====== INPUT MATERIAL ======

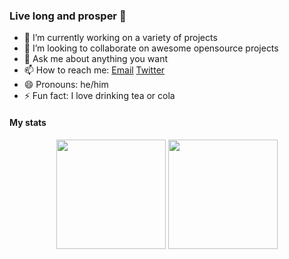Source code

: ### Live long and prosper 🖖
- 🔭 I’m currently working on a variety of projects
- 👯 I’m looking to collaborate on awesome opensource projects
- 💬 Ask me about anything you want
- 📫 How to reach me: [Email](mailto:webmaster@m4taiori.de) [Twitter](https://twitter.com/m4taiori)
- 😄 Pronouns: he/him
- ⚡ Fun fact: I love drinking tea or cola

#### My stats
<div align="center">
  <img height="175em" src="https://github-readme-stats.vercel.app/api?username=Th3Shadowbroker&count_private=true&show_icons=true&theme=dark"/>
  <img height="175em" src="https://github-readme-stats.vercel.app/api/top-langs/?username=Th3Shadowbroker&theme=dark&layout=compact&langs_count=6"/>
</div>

======

### EXERCISE OBJECTIVE
The lines to return are those with the string "theme" in them; copy each from the entries above.

### RESULT OF THIS TASK
  <img height="175em" src="https://github-readme-stats.vercel.app/api?username=Th3Shadowbroker&count_private=true&show_icons=true&theme=dark"/>
  <img height="175em" src="https://github-readme-stats.vercel.app/api/top-langs/?username=Th3Shadowbroker&theme=dark&layout=compact&langs_count=6"/>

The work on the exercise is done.